Mobile devices such as smart phones will be the primary access point to the internet by 2020. This is according to a study done at the end of last year by the Pew Internet & American Life Project. Other than reinforcing what activists and marketers already know—that the online environment is fast becoming the main way to reach donors, members, client and prospects—why should we care?
For starters, the study flags a troubling trend seen by some experts. As the internet rises in popularity and becomes easier to access, the capacity for hate speech and terrorism increases. Although a majority of respondents agreed with the assertion that the internet promotes tolerance because it exposes users to a wider range of people and views, few believed that there would be “net gains” in tolerance when tolerance gains were stacked up against the internet’s potential to encourage bigotry.
Another troubling finding also grows out of something we already know—old models of copyright protection and licensing are no longer effective in the digital world. If you think that doesn’t matter, that corporate interests are stifling creativity so screw them, think again. If the generators of quality content can’t find a way to be rewarded for their efforts, then why will they bother to publish on the internet? We’ll be left only with those commentators, performers and others who seek non-monetary rewards, which could include some unpalatable political and social activities. In other words, you get what you pay for.

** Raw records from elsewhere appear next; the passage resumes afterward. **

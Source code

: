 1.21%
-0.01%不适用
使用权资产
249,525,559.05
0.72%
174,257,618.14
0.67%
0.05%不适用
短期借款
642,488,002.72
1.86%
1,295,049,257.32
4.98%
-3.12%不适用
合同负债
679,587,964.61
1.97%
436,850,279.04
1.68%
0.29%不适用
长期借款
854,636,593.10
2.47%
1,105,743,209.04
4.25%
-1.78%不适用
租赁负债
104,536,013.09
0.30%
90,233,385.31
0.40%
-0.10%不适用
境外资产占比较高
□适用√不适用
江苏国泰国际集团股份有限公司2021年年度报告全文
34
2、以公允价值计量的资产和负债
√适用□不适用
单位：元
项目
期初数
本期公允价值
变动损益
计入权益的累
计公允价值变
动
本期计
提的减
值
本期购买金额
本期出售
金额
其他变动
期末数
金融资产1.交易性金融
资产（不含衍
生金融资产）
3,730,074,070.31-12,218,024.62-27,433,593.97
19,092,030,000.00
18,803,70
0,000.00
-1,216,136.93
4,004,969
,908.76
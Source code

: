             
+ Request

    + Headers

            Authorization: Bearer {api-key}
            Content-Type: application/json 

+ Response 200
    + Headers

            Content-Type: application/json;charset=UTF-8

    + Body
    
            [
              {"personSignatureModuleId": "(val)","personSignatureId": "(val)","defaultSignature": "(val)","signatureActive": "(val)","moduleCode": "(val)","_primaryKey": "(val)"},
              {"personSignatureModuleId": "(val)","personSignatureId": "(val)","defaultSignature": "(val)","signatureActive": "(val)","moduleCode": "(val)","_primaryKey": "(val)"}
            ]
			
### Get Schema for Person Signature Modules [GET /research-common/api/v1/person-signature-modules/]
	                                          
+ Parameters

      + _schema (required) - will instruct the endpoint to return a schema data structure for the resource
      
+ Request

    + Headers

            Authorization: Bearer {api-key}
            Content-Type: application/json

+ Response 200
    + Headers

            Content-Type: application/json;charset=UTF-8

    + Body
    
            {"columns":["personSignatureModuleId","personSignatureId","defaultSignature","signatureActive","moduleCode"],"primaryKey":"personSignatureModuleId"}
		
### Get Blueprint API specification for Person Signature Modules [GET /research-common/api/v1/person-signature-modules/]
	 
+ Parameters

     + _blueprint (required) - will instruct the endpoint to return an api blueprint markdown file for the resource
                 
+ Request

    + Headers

This is the plight of America’s newspapers, including the great ones like the New York Times and the Washington Post. Newspaper reporting holds the government accountable and is truly indispensable to a free society. Yet as more and more people get their news digitally over an ever increasing array of smaller, more mobile devices, fewer printed papers are sold. And to date news corporations haven’t figured out how to monetize their internet business models. Newspapers are losing money by the buckets-full. It takes a lot of cash to support a news gathering operation, especially one with global reach. The Times and papers like it, including quality regional papers like the Miami Herald or the Minneapolis Star-Tribune, offer consumers objective reporting and intelligent analysis. They are not just publishing the thoughts, informed or not, of random bloggers (like me) and activist groups with specific agendas. We should be very afraid of losing them.